** TASK GOAL **
Repeat the stretch of entries below from the line with "05-01 & 0.10" through the line with "04-18 & 0.10". Include both ends and add nothing.

** Items from a dataset **
________________
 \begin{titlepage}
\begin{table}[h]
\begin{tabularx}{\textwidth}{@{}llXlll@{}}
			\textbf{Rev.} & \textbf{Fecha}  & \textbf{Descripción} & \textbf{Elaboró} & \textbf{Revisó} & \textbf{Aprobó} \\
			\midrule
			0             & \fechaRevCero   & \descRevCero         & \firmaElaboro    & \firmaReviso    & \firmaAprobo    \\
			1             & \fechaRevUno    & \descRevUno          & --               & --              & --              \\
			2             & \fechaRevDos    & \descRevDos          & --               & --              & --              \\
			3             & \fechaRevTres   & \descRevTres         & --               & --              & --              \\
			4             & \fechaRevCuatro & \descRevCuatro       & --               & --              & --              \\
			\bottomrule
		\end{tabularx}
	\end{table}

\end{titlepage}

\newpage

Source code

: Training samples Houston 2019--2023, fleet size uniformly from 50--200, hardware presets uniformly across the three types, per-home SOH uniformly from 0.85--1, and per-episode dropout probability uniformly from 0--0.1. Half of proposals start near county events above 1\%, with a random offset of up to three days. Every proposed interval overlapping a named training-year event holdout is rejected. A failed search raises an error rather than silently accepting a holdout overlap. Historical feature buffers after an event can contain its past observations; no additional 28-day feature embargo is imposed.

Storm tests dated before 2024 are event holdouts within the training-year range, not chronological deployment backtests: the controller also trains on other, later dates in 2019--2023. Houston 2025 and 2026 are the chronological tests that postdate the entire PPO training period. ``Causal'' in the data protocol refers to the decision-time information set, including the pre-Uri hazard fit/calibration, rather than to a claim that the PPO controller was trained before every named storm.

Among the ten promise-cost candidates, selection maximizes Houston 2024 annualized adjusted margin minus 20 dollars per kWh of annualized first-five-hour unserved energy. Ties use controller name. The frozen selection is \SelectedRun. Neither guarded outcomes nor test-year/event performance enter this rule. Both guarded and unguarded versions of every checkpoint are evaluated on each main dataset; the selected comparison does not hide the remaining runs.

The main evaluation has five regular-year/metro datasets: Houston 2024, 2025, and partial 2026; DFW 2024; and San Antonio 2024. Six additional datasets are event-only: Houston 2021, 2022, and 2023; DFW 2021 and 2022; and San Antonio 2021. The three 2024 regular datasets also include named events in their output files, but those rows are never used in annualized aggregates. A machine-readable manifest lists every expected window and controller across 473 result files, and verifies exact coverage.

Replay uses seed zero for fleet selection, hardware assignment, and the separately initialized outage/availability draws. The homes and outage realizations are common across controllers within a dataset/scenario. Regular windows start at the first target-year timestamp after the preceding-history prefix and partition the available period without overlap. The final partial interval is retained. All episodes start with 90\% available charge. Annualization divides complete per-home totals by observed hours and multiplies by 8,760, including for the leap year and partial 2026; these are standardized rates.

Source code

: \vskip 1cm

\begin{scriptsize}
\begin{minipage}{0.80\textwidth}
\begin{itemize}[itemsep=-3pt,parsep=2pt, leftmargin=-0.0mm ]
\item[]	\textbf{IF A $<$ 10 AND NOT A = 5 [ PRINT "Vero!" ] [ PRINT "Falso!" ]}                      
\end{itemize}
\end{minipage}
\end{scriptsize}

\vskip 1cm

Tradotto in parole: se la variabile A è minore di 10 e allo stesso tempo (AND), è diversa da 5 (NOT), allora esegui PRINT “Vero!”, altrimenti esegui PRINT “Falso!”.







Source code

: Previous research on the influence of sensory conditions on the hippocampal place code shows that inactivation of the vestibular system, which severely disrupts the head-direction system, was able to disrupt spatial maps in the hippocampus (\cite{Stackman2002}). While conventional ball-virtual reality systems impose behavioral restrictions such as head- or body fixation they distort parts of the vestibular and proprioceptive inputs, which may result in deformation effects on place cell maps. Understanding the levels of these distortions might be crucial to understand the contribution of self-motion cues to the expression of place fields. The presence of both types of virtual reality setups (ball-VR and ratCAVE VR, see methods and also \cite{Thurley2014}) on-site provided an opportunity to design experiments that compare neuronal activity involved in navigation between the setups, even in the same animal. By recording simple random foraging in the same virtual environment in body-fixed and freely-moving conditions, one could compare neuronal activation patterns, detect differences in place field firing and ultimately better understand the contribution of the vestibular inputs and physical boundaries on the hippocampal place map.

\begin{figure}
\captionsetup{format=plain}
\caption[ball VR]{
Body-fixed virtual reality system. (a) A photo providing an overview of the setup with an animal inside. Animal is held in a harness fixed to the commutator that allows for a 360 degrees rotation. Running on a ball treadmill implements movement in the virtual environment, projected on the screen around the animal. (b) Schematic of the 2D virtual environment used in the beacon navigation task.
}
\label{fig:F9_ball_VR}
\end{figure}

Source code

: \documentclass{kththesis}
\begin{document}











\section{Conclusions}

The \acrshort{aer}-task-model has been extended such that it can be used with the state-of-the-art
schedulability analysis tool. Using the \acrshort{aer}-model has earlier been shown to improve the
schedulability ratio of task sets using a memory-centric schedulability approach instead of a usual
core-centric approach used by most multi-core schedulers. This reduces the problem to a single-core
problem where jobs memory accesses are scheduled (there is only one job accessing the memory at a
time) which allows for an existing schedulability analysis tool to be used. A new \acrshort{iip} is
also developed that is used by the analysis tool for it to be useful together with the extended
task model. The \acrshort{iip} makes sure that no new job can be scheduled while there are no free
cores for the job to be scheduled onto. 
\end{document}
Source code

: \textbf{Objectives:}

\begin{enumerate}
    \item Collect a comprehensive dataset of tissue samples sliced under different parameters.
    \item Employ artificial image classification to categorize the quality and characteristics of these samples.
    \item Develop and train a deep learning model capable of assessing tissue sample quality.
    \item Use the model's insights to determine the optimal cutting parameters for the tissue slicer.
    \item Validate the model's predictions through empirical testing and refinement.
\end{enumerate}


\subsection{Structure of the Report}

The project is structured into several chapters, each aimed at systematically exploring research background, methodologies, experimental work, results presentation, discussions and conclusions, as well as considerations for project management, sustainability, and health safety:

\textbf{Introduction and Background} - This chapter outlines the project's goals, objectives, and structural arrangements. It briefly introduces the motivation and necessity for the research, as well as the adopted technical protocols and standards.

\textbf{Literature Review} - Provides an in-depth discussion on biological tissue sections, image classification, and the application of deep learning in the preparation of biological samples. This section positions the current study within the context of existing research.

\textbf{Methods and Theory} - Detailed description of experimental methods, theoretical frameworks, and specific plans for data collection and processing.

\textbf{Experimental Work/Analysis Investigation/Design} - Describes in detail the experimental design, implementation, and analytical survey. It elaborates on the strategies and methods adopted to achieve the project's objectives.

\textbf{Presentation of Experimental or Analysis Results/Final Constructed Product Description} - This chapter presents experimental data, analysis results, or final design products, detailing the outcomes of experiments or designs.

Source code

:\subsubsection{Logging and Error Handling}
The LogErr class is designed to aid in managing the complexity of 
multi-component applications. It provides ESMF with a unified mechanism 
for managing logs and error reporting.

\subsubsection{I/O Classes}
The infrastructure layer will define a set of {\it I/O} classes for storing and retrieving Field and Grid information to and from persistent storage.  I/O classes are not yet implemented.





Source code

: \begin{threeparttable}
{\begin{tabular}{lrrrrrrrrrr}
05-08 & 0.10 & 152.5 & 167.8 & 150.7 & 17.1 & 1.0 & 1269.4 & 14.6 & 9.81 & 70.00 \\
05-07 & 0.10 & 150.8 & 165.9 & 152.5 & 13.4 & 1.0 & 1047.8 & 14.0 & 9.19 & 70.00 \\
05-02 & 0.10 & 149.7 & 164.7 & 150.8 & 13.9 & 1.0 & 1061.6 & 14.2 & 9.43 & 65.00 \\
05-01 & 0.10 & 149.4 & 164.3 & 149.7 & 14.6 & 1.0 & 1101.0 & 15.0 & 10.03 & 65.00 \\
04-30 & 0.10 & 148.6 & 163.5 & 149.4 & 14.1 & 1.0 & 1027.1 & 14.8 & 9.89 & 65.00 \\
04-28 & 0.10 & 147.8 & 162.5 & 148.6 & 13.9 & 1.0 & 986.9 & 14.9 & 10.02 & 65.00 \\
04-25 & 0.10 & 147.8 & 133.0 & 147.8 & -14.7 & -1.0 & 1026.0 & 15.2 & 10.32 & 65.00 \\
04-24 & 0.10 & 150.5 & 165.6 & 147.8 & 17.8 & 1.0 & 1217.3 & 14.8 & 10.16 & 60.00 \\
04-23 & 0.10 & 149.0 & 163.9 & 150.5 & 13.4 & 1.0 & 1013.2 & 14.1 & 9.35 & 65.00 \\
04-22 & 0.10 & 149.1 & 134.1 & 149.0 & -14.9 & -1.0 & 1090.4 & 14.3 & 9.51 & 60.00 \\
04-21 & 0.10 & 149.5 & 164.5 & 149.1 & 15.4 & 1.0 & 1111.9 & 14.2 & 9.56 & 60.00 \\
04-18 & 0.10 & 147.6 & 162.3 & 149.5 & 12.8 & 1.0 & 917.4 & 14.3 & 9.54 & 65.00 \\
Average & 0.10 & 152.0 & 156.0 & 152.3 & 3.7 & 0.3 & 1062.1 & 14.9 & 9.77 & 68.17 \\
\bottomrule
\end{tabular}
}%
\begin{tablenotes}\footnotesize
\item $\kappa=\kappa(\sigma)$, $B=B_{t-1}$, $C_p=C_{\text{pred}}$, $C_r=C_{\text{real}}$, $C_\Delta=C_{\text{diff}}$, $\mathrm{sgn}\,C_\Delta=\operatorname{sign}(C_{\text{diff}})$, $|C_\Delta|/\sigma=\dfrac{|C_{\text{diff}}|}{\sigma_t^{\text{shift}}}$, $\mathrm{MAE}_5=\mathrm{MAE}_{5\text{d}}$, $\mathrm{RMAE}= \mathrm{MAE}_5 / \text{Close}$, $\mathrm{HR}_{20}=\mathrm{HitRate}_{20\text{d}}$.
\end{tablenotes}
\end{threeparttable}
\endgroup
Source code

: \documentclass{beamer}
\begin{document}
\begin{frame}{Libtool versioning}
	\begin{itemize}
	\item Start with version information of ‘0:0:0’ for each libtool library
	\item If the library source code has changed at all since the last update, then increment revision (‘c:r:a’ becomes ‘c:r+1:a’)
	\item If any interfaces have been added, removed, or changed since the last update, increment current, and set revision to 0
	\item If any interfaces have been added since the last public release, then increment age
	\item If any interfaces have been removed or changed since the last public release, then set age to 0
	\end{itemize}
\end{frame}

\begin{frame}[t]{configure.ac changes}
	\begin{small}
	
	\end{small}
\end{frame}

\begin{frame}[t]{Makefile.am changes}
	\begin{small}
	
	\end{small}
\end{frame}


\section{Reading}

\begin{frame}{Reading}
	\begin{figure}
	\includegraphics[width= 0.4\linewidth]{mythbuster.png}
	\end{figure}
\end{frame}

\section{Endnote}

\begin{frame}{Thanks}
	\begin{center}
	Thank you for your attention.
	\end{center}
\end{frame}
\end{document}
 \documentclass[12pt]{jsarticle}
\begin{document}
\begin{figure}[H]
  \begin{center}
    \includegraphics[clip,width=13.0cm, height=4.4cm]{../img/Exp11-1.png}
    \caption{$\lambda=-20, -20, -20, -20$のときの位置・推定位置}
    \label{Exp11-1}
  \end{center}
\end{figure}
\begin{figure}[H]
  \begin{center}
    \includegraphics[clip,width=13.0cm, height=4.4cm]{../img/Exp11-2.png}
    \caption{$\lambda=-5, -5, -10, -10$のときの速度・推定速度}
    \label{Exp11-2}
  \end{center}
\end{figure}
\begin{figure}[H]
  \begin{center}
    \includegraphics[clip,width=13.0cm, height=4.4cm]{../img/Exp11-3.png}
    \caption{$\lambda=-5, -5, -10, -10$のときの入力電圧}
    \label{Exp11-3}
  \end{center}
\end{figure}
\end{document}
________________
** OUTPUT **
05-01 & 0.10 & 149.4 & 164.3 & 149.7 & 14.6 & 1.0 & 1101.0 & 15.0 & 10.03 & 65.00 \\
04-30 & 0.10 & 148.6 & 163.5 & 149.4 & 14.1 & 1.0 & 1027.1 & 14.8 & 9.89 & 65.00 \\
04-28 & 0.10 & 147.8 & 162.5 & 148.6 & 13.9 & 1.0 & 986.9 & 14.9 & 10.02 & 65.00 \\
04-25 & 0.10 & 147.8 & 133.0 & 147.8 & -14.7 & -1.0 & 1026.0 & 15.2 & 10.32 & 65.00 \\
04-24 & 0.10 & 150.5 & 165.6 & 147.8 & 17.8 & 1.0 & 1217.3 & 14.8 & 10.16 & 60.00 \\
04-23 & 0.10 & 149.0 & 163.9 & 150.5 & 13.4 & 1.0 & 1013.2 & 14.1 & 9.35 & 65.00 \\
04-22 & 0.10 & 149.1 & 134.1 & 149.0 & -14.9 & -1.0 & 1090.4 & 14.3 & 9.51 & 60.00 \\
04-21 & 0.10 & 149.5 & 164.5 & 149.1 & 15.4 & 1.0 & 1111.9 & 14.2 & 9.56 & 60.00 \\
04-18 & 0.10 & 147.6 & 162.3 & 149.5 & 12.8 & 1.0 & 917.4 & 14.3 & 9.54 & 65.00 \\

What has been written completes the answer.